Arthur Bowie Chrisman Explained

Arthur Bowie Chrisman
Birth Date:16 July 1889
Occupation:Writer (novelist)
Period:20th century
Genre:Juvenile fiction

Arthur Bowie Chrisman (July 16, 1889 – February 14, 1953) was an American author. He was born in Clarke County, Virginia. Chrisman was educated in a one-room school and attended Virginia Polytechnic Institute from 1906 to 1908 but left at the end of his sophomore year. His collection of sixteen short stories, Shen of the Sea: A Book for Children (1925), received the Newbery Medal in 1926. Chrisman's other works included The Wind That Wouldn't Blow: Stories of the Merry Middle Kingdom for Children, and Myself (1927), Clarke County, 1836 - 1936 (1936), and Treasures Long Hidden: Old Tales and New Tales of the East (1941).

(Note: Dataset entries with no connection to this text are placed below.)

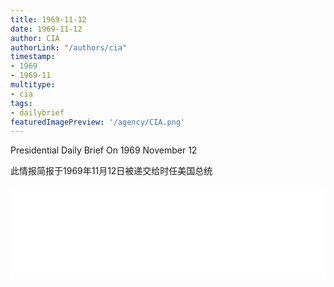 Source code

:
 ```yaml
---
title: 1969-11-12
date: 1969-11-12
author: CIA 
authorLink: "/authors/cia"
timestamp: 
- 1969
- 1969-11
multitype: 
- cia
tags: 
- dailybrief
featuredImagePreview: '/agency/CIA.png'
---
```



Presidential Daily Brief On 1969 November 12

此情报简报于1969年11月12日被递交给时任美国总统

<!--more-->





<div id="over" style="width:100%; overflow:hidden"> <iframe id="sFrame" name="sFrame" frameborder="no" border="0"  allowfullscreen marginwidth="0" scrolling="no" src = " /CIA/1969-11-12.html "  style = " position:absulute; width: 806px; top: 300;" > </iframe> </div> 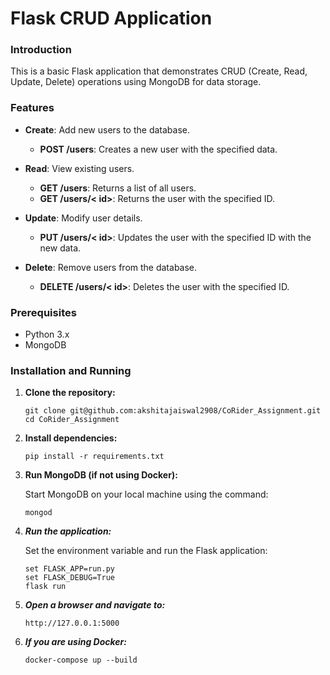 # Flask CRUD Application

### Introduction

This is a basic Flask application that demonstrates CRUD (Create, Read, Update, Delete) operations using MongoDB for data storage.

### Features

- **Create**: Add new users to the database.
  - **POST /users**: Creates a new user with the specified data.
  
- **Read**: View existing users.
  - **GET /users**: Returns a list of all users.
  - **GET /users/< id>**: Returns the user with the specified ID.
  
- **Update**: Modify user details.
  - **PUT /users/< id>**: Updates the user with the specified ID with the new data.
  
- **Delete**: Remove users from the database.
  - **DELETE /users/< id>**: Deletes the user with the specified ID.

### Prerequisites

- Python 3.x
- MongoDB

### Installation and Running

1. **Clone the repository:**

   ```
   git clone git@github.com:akshitajaiswal2908/CoRider_Assignment.git
   cd CoRider_Assignment

2. **Install dependencies:**

    ```
    pip install -r requirements.txt

3. **Run MongoDB (if not using Docker):**

    Start MongoDB on your local machine using the command:

    ```
    mongod
    ```
4. ***Run the application:***

    Set the environment variable and run the Flask application:
    ```
    set FLASK_APP=run.py
    set FLASK_DEBUG=True 
    flask run
    ```

5. ***Open a browser and navigate to:***
    ```
    http://127.0.0.1:5000
    ```

6. ***If you are using Docker:***
     ```
     docker-compose up --build
     
     ```
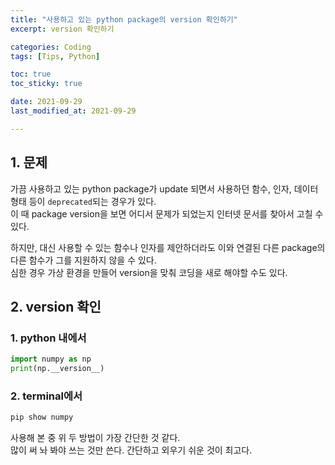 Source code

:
 ```yaml
---
title: "사용하고 있는 python package의 version 확인하기"
excerpt: version 확인하기

categories: Coding
tags: [Tips, Python]

toc: true
toc_sticky: true

date: 2021-09-29
last_modified_at: 2021-09-29

---
```


## 1. 문제

가끔 사용하고 있는 python package가 update 되면서 사용하던 함수, 인자, 데이터 형태 등이 `deprecated`되는 경우가 있다.  
이 때 package version을 보면 어디서 문제가 되었는지 인터넷 문서를 찾아서 고칠 수 있다.  
  
하지만, 대신 사용할 수 있는 함수나 인자를 제안하더라도 이와 연결된 다른 package의 다른 함수가 그를 지원하지 않을 수 있다.  
심한 경우 가상 환경을 만들어 version을 맞춰 코딩을 새로 해야할 수도 있다.  

## 2. version 확인

### 1. python 내에서

```python
import numpy as np
print(np.__version__)
```

### 2. terminal에서

```zsh
pip show numpy
```

사용해 본 중 위 두 방법이 가장 간단한 것 같다.  
많이 써 놔 봐야 쓰는 것만 쓴다. 간단하고 외우기 쉬운 것이 최고다.  
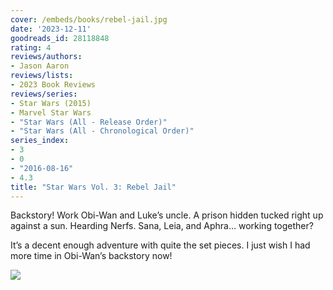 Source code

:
 ```yaml
---
cover: /embeds/books/rebel-jail.jpg
date: '2023-12-11'
goodreads_id: 28118848
rating: 4
reviews/authors:
- Jason Aaron
reviews/lists:
- 2023 Book Reviews
reviews/series:
- Star Wars (2015)
- Marvel Star Wars
- "Star Wars (All - Release Order)"
- "Star Wars (All - Chronological Order)"
series_index:
- 3
- 0
- "2016-08-16"
- 4.3
title: "Star Wars Vol. 3: Rebel Jail"
---
```


Backstory! Work Obi-Wan and Luke’s uncle. A prison hidden tucked right up against a sun. Hearding Nerfs. Sana, Leia, and Aphra… working together?

It’s a decent enough adventure with quite the set pieces. I just wish I had more time in Obi-Wan’s backstory now!

![](/embeds/books/attachments/star-wars-2015-v3-textbundle-17ed10.png)

<!--more-->
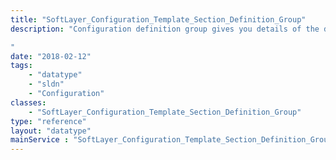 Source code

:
 ```yaml
---
title: "SoftLayer_Configuration_Template_Section_Definition_Group"
description: "Configuration definition group gives you details of the definition and allows extra functionality. 

"
date: "2018-02-12"
tags:
    - "datatype"
    - "sldn"
    - "Configuration"
classes:
    - "SoftLayer_Configuration_Template_Section_Definition_Group"
type: "reference"
layout: "datatype"
mainService : "SoftLayer_Configuration_Template_Section_Definition_Group"
---
```

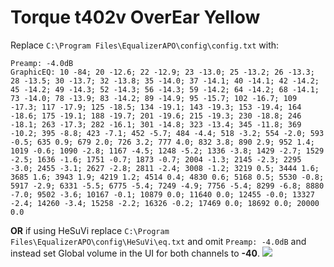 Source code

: # Torque t402v OverEar Yellow
Replace `C:\Program Files\EqualizerAPO\config\config.txt` with:
```
Preamp: -4.0dB
GraphicEQ: 10 -84; 20 -12.6; 22 -12.9; 23 -13.0; 25 -13.2; 26 -13.3; 28 -13.5; 30 -13.7; 32 -13.8; 35 -14.0; 37 -14.1; 40 -14.1; 42 -14.2; 45 -14.2; 49 -14.3; 52 -14.3; 56 -14.3; 59 -14.2; 64 -14.2; 68 -14.1; 73 -14.0; 78 -13.9; 83 -14.2; 89 -14.9; 95 -15.7; 102 -16.7; 109 -17.3; 117 -17.9; 125 -18.5; 134 -19.1; 143 -19.3; 153 -19.4; 164 -18.6; 175 -19.1; 188 -19.7; 201 -19.6; 215 -19.3; 230 -18.8; 246 -18.1; 263 -17.3; 282 -16.1; 301 -14.8; 323 -13.4; 345 -11.8; 369 -10.2; 395 -8.8; 423 -7.1; 452 -5.7; 484 -4.4; 518 -3.2; 554 -2.0; 593 -0.5; 635 0.9; 679 2.0; 726 3.2; 777 4.0; 832 3.8; 890 2.9; 952 1.4; 1019 -0.6; 1090 -2.8; 1167 -4.5; 1248 -5.2; 1336 -3.8; 1429 -2.7; 1529 -2.5; 1636 -1.6; 1751 -0.7; 1873 -0.7; 2004 -1.3; 2145 -2.3; 2295 -3.0; 2455 -3.1; 2627 -2.8; 2811 -2.4; 3008 -1.2; 3219 0.5; 3444 1.6; 3685 1.6; 3943 1.9; 4219 1.2; 4514 0.4; 4830 0.6; 5168 0.5; 5530 -0.8; 5917 -2.9; 6331 -5.5; 6775 -5.4; 7249 -4.9; 7756 -5.4; 8299 -6.8; 8880 -7.0; 9502 -3.6; 10167 -0.1; 10879 0.0; 11640 0.0; 12455 -0.0; 13327 -2.4; 14260 -3.4; 15258 -2.2; 16326 -0.2; 17469 0.0; 18692 0.0; 20000 0.0
```
**OR** if using HeSuVi replace `C:\Program Files\EqualizerAPO\config\HeSuVi\eq.txt` and omit `Preamp: -4.0dB` and instead set Global volume in the UI for both channels to **-40**.
![](https://raw.githubusercontent.com/jaakkopasanen/AutoEq/master/results/SBAF-Serious/innerfidelity/onear/Torque%20t402v%20OverEar%20Yellow/Torque%20t402v%20OverEar%20Yellow.png) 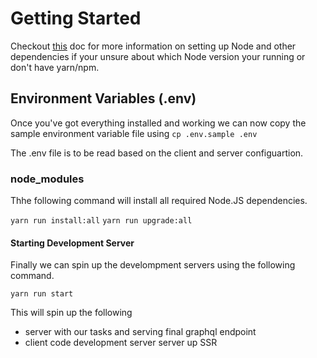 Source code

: # Getting Started

Checkout [this](10-getting-started.md) doc for more information on setting up Node and other dependencies if your unsure about which Node version your running or don't have yarn/npm.

## Environment Variables (.env)

Once you've got everything installed and working we can now copy the sample environment variable file using `cp .env.sample .env`

The .env file is to be read based on the client and server configuartion.


### node_modules
Thhe following command will install all required Node.JS dependencies.

`yarn run install:all`
`yarn run upgrade:all`


#### Starting Development Server

Finally we can spin up the develompment servers using the following command.

```
yarn run start
```
This will spin up the following
* server with our tasks and serving final graphql endpoint
* client code development server server up SSR
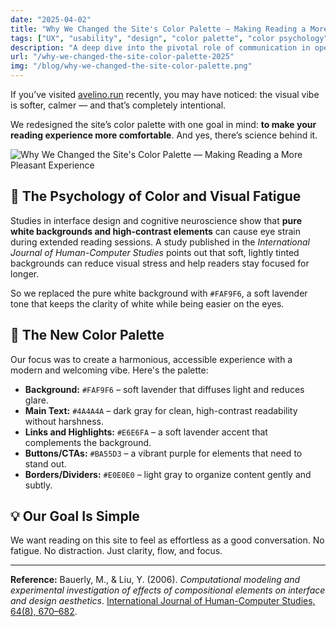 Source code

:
 ```yaml
---
date: "2025-04-02"
title: "Why We Changed the Site's Color Palette — Making Reading a More Pleasant Experience"
tags: ["UX", "usability", "design", "color palette", "color psychology", "accessibility", "reading", "UI", "frontend"]
description: "A deep dive into the pivotal role of communication in open source, providing maintainers with actionable insights to cultivate engaged, dynamic communities"
url: "/why-we-changed-the-site-color-palette-2025"
img: "/blog/why-we-changed-the-site-color-palette.png"
---
```


If you’ve visited [avelino.run](https://avelino.run) recently, you may have noticed: the visual vibe is softer, calmer — and that’s completely intentional.

We redesigned the site’s color palette with one goal in mind: **to make your reading experience more comfortable**. And yes, there’s science behind it.

![Why We Changed the Site's Color Palette — Making Reading a More Pleasant Experience](/blog/why-we-changed-the-site-color-palette.png)

## 🧠 The Psychology of Color and Visual Fatigue

Studies in interface design and cognitive neuroscience show that **pure white backgrounds and high-contrast elements** can cause eye strain during extended reading sessions. A study published in the *International Journal of Human-Computer Studies* points out that soft, lightly tinted backgrounds can reduce visual stress and help readers stay focused for longer.

So we replaced the pure white background with `#FAF9F6`, a soft lavender tone that keeps the clarity of white while being easier on the eyes.

## 🎨 The New Color Palette

Our focus was to create a harmonious, accessible experience with a modern and welcoming vibe. Here's the palette:

- **Background:** `#FAF9F6` – soft lavender that diffuses light and reduces glare.
- **Main Text:** `#4A4A4A` – dark gray for clean, high-contrast readability without harshness.
- **Links and Highlights:** `#E6E6FA` – a soft lavender accent that complements the background.
- **Buttons/CTAs:** `#BA55D3` – a vibrant purple for elements that need to stand out.
- **Borders/Dividers:** `#E0E0E0` – light gray to organize content gently and subtly.

## 💡 Our Goal Is Simple

We want reading on this site to feel as effortless as a good conversation. No fatigue. No distraction. Just clarity, flow, and focus.

---

**Reference:**
Bauerly, M., & Liu, Y. (2006). *Computational modeling and experimental investigation of effects of compositional elements on interface and design aesthetics*. [International Journal of Human-Computer Studies, 64(8), 670–682](https://www.sciencedirect.com/science/article/pii/S1071581906000048?via%3Dihub).
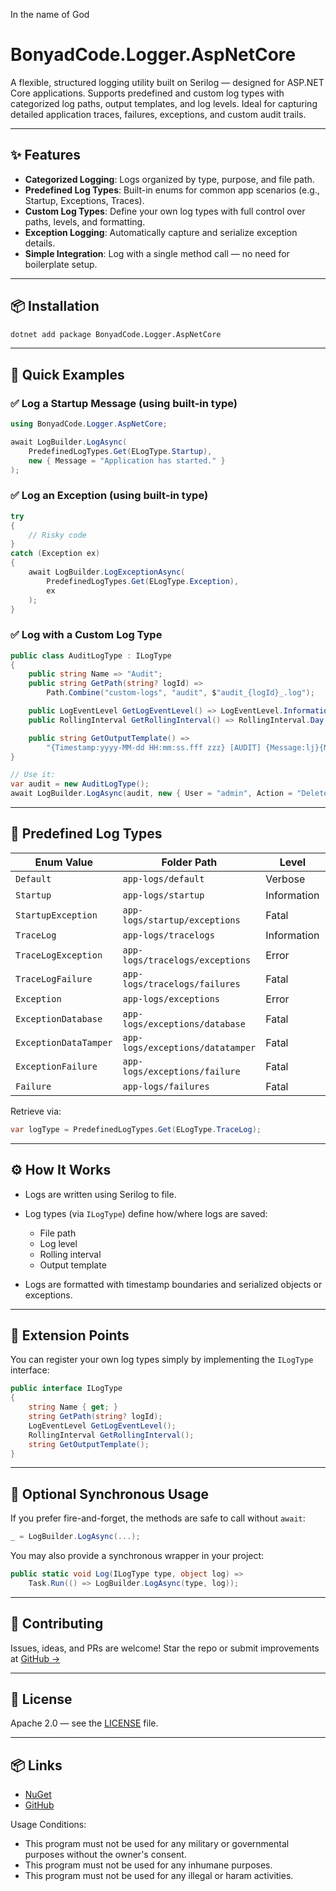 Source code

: In the name of God

# BonyadCode.Logger.AspNetCore

A flexible, structured logging utility built on Serilog — designed for ASP.NET Core applications. Supports predefined
and custom log types with categorized log paths, output templates, and log levels. Ideal for capturing detailed
application traces, failures, exceptions, and custom audit trails.

---

## ✨ Features

* **Categorized Logging**: Logs organized by type, purpose, and file path.
* **Predefined Log Types**: Built-in enums for common app scenarios (e.g., Startup, Exceptions, Traces).
* **Custom Log Types**: Define your own log types with full control over paths, levels, and formatting.
* **Exception Logging**: Automatically capture and serialize exception details.
* **Simple Integration**: Log with a single method call — no need for boilerplate setup.

---

## 📦 Installation

```bash
dotnet add package BonyadCode.Logger.AspNetCore
```

---

## 🚀 Quick Examples

### ✅ Log a Startup Message (using built-in type)

```csharp
using BonyadCode.Logger.AspNetCore;

await LogBuilder.LogAsync(
    PredefinedLogTypes.Get(ELogType.Startup),
    new { Message = "Application has started." }
);
```

### ✅ Log an Exception (using built-in type)

```csharp
try
{
    // Risky code
}
catch (Exception ex)
{
    await LogBuilder.LogExceptionAsync(
        PredefinedLogTypes.Get(ELogType.Exception),
        ex
    );
}
```

### ✅ Log with a Custom Log Type

```csharp
public class AuditLogType : ILogType
{
    public string Name => "Audit";
    public string GetPath(string? logId) =>
        Path.Combine("custom-logs", "audit", $"audit_{logId}_.log");

    public LogEventLevel GetLogEventLevel() => LogEventLevel.Information;
    public RollingInterval GetRollingInterval() => RollingInterval.Day;

    public string GetOutputTemplate() =>
        "{Timestamp:yyyy-MM-dd HH:mm:ss.fff zzz} [AUDIT] {Message:lj}{NewLine}{Exception}";
}

// Use it:
var audit = new AuditLogType();
await LogBuilder.LogAsync(audit, new { User = "admin", Action = "Deleted item #42" });
```

---

## 📘 Predefined Log Types

| Enum Value            | Folder Path                      | Level       | Rolling |
|-----------------------|----------------------------------|-------------|---------|
| `Default`             | `app-logs/default`               | Verbose     | Hour    |
| `Startup`             | `app-logs/startup`               | Information | Hour    |
| `StartupException`    | `app-logs/startup/exceptions`    | Fatal       | Minute  |
| `TraceLog`            | `app-logs/tracelogs`             | Information | Hour    |
| `TraceLogException`   | `app-logs/tracelogs/exceptions`  | Error       | Minute  |
| `TraceLogFailure`     | `app-logs/tracelogs/failures`    | Fatal       | Minute  |
| `Exception`           | `app-logs/exceptions`            | Error       | Minute  |
| `ExceptionDatabase`   | `app-logs/exceptions/database`   | Fatal       | Minute  |
| `ExceptionDataTamper` | `app-logs/exceptions/datatamper` | Fatal       | Minute  |
| `ExceptionFailure`    | `app-logs/exceptions/failure`    | Fatal       | Minute  |
| `Failure`             | `app-logs/failures`              | Fatal       | Minute  |

Retrieve via:

```csharp
var logType = PredefinedLogTypes.Get(ELogType.TraceLog);
```

---

## ⚙️ How It Works

* Logs are written using Serilog to file.
* Log types (via `ILogType`) define how/where logs are saved:

    * File path
    * Log level
    * Rolling interval
    * Output template
* Logs are formatted with timestamp boundaries and serialized objects or exceptions.

---

## 🧹 Extension Points

You can register your own log types simply by implementing the `ILogType` interface:

```csharp
public interface ILogType
{
    string Name { get; }
    string GetPath(string? logId);
    LogEventLevel GetLogEventLevel();
    RollingInterval GetRollingInterval();
    string GetOutputTemplate();
}
```

---

## 🧪 Optional Synchronous Usage

If you prefer fire-and-forget, the methods are safe to call without `await`:

```csharp
_ = LogBuilder.LogAsync(...);
```

You may also provide a synchronous wrapper in your project:

```csharp
public static void Log(ILogType type, object log) =>
    Task.Run(() => LogBuilder.LogAsync(type, log));
```

---

## 🤝 Contributing

Issues, ideas, and PRs are welcome!
Star the repo or submit improvements at [GitHub →](https://github.com/bonyadcode/BonyadCode.Logger.AspNetCore)

---

## 📄 License

Apache 2.0 — see the [LICENSE](LICENSE) file.

---

## 📦 Links

* [NuGet](https://www.nuget.org/packages/BonyadCode.Logger.AspNetCore)
* [GitHub](https://github.com/bonyadcode/BonyadCode.Logger.AspNetCore)

Usage Conditions:
- This program must not be used for any military or governmental purposes without the owner's consent.
- This program must not be used for any inhumane purposes.
- This program must not be used for any illegal or haram activities. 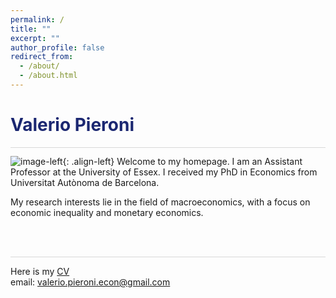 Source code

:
```yaml
---
permalink: /
title: ""
excerpt: ""
author_profile: false
redirect_from: 
  - /about/
  - /about.html
---
```


<h1 align="left" style="color:rgb(27,39,113);"> Valerio Pieroni </h1> 

<hr style = "height:0.5px;border-width:0;color:gray;background-color:rgb(216,216,216)">

![image-left](https://valeriopieroni.github.io/images/profile.png){: .align-left} Welcome to my homepage. I am an Assistant Professor at the University of Essex. I received my PhD in Economics from Universitat Autònoma de Barcelona. 

My research interests lie in the field of macroeconomics, with a focus on economic inequality and monetary economics. 
  <br>
  <br>

<br>

<hr style = "height:0.5px;border-width:0;color:gray;background-color:rgb(216,216,216)">

Here is my <a href="https://valeriopieroni.github.io/upload/cv/cv.pdf" target="_blank">CV</a>   <br>
email: <a href="mailto:valerio.pieroni.econ@gmail.com">valerio.pieroni.econ@gmail.com</a>

  <br>
    <br>
      <br>
        <br>
          <br>
            <br>
              <br>



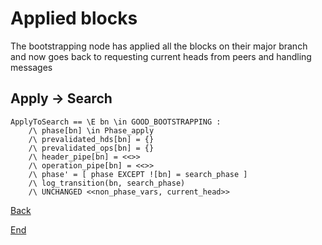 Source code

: # Applied blocks

The bootstrapping node has applied all the blocks on their major branch and now goes back to requesting current heads from peers and handling messages

## Apply -> Search

```
ApplyToSearch == \E bn \in GOOD_BOOTSTRAPPING :
    /\ phase[bn] \in Phase_apply
    /\ prevalidated_hds[bn] = {}
    /\ prevalidated_ops[bn] = {}
    /\ header_pipe[bn] = <<>>
    /\ operation_pipe[bn] = <<>>
    /\ phase' = [ phase EXCEPT ![bn] = search_phase ]
    /\ log_transition(bn, search_phase)
    /\ UNCHANGED <<non_phase_vars, current_head>>
```

[Back](../phase_diagram_vertical.dot.svg)

[End](../final.html)
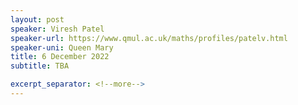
 ```yaml
---
layout: post
speaker: Viresh Patel
speaker-url: https://www.qmul.ac.uk/maths/profiles/patelv.html
speaker-uni: Queen Mary
title: 6 December 2022
subtitle: TBA

excerpt_separator: <!--more-->
---
```

<!--more-->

Chrisman suffered from respiratory problems and moved to Arkansas in about 1943. In his later years he became reclusive and seldom left his one-room cabin in Shirley, Arkansas. Two local men discovered his body on February 21, 1953, after Chrisman missed one of his regular grocery-buying trips into Clinton. The Van Buren County coroner estimated that he had been dead for about a week.